I know three women who have had abortions, and each of them believed that they made the right decision at the time. Two of the three had children later, and each child reminds them every day of the potential that they ended by their own choice. One of them was disgusted at how casuallly some of the other women in the clinic seemed to regard the decision – for her it was gut-wrenching. The third never had a child after, and often thinks about the life as a mother that could have been, and will never be at this point in life. I don’t judge them, Terry – they are three wonderful people who made a difficult choice earlier in their lives, and whether it was ultimately the right thing or not is not ours to say. Having free will means having the freedome to make difficult, sometimes controversial choices, accepting the consequences, and growing from them. The one common element to each of their stories is that the decision involved what happened to them and their bodies for the next nine months, and if we believe in liberty and free will, then none of us had the right to take the choice from them.

I’ve contemplated the pro-life position, Terry, and there’s a consistency to “human life begins at conception” that I respect. But if we really go down that road as a society and embody that principle as law, then every lost pregnancy is a
death to be investigated, and the formally-pregnant woman the prime suspect until natural circumstances are established as the cause. Any pregnant woman caught smoking, drinking, or not doing what’s in the best interest of the fetus is committing child abuse at the least, or attempted murder at the worst. Every couple conducting in vitro treatments is guilty of murder if they cause eggs to be fertilized, and then fail to implant every one and bring them to term.

We also can’t be hypocrites. If we define human life as beginning at conception, then every woman who’s had an abortion withn the statute of limitations for first degree murder has to be prosecuted. Anything less is treating the aborted as “not quite human”, but removing that distinction is the whole point of personhood laws.

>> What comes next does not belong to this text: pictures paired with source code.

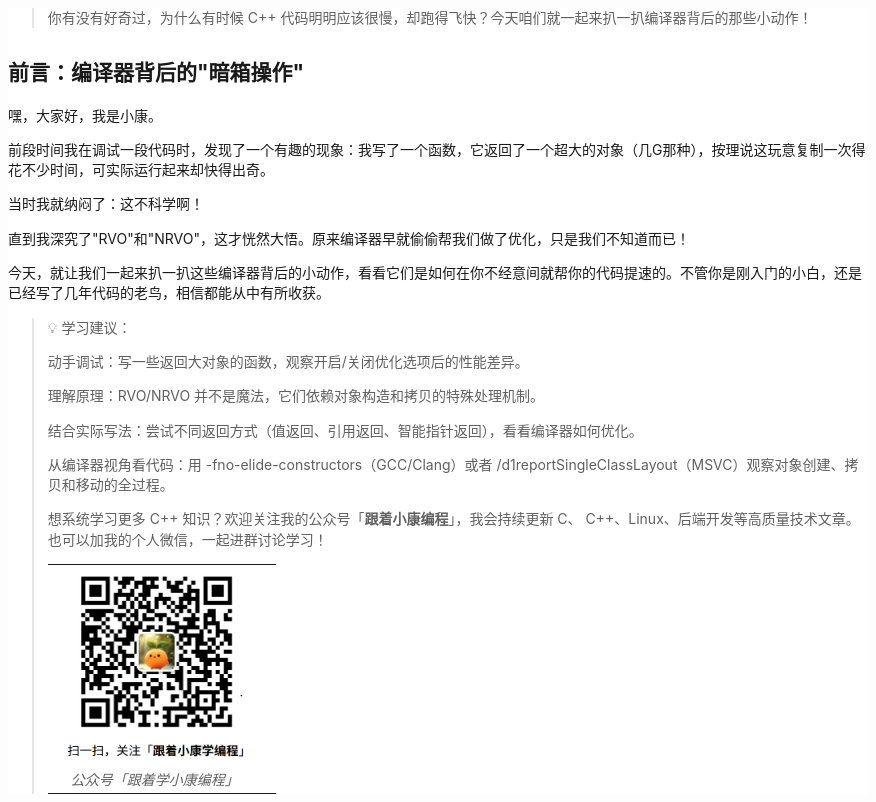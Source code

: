 > 你有没有好奇过，为什么有时候 C++ 代码明明应该很慢，却跑得飞快？今天咱们就一起来扒一扒编译器背后的那些小动作！

## 前言：编译器背后的"暗箱操作"

嘿，大家好，我是小康。

前段时间我在调试一段代码时，发现了一个有趣的现象：我写了一个函数，它返回了一个超大的对象（几G那种），按理说这玩意复制一次得花不少时间，可实际运行起来却快得出奇。

当时我就纳闷了：这不科学啊！

直到我深究了"RVO"和"NRVO"，这才恍然大悟。原来编译器早就偷偷帮我们做了优化，只是我们不知道而已！

今天，就让我们一起来扒一扒这些编译器背后的小动作，看看它们是如何在你不经意间就帮你的代码提速的。不管你是刚入门的小白，还是已经写了几年代码的老鸟，相信都能从中有所收获。


> 💡 学习建议：
>
>动手调试：写一些返回大对象的函数，观察开启/关闭优化选项后的性能差异。
>
>理解原理：RVO/NRVO 并不是魔法，它们依赖对象构造和拷贝的特殊处理机制。
>
>结合实际写法：尝试不同返回方式（值返回、引用返回、智能指针返回），看看编译器如何优化。
>
>从编译器视角看代码：用 -fno-elide-constructors（GCC/Clang）或者 /d1reportSingleClassLayout（MSVC）观察对象创建、拷贝和移动的全过程。
>
>想系统学习更多 C++ 知识？欢迎关注我的公众号「**跟着小康编程**」，我会持续更新 C、 C++、Linux、后端开发等高质量技术文章。也可以加我的个人微信，一起进群讨论学习！
> 
> <table>
> <tr>
> <td align="center">
> <img src="https://github.com/xiaokangcoding/follow-xiaokang-coding/raw/main/images/qrcode-wechat-official.png" width="200">
> <br>
> <em>公众号「跟着学小康编程」</em>
> </td>
> <td align="center">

So go ahead and think of me as a life-destroyer – sticks and stones as far as I’m concerned. There are just many of us who value the lives and rights of the women who have been born as the lives that might be born if carried to term, and respecting those lives means respecting their right to choose what happens within their bodies for their entire lives.

I don’t have a simple rule or answer for when abortion should be acceptable and when it should be banned. “Only prior to when a fetus can be safely removed and brought to term without harm to the mother” would be my intent, but that’s a grey area. Society has to decide what’s acceptable, and if there’s to be a judgment in the end, then I’ll at least be able to step before the Judge and honestly say I made no pretense to act in His place.

DinsdaleP

Guess you read what you wanted to out of that post instead of what I was actually stating, because I never said abortion was homicide.

“GOD DAMN YOU!”??? Wow. Okay.

You know, I may disagree with you on many topics here, even vehemently, but I’ve never cursed at you, mocked you, or attacked you on a personal level. I treat forums like this as a civil setting, and have treated you, RoseAnn, and the others here with respect even if I had little respect for some of the positions you advocate.

You can attack my ideas all you want, but I won’t apologize for expressing them in a civil manner. So if this is the last thing I get to post here, that’s your prerogative since it’s your site.

Thanks then, Terry, for allowing me to comment here up until now. I’ve respected you for keeping these forums open to a fairly wide range of opinions, and (for the most part) engaging in an exchange of views and not just a broadcast. The views you and your fellow CNaV editors hold deserve to be heard as much as anyone else’s, so best of luck with this site.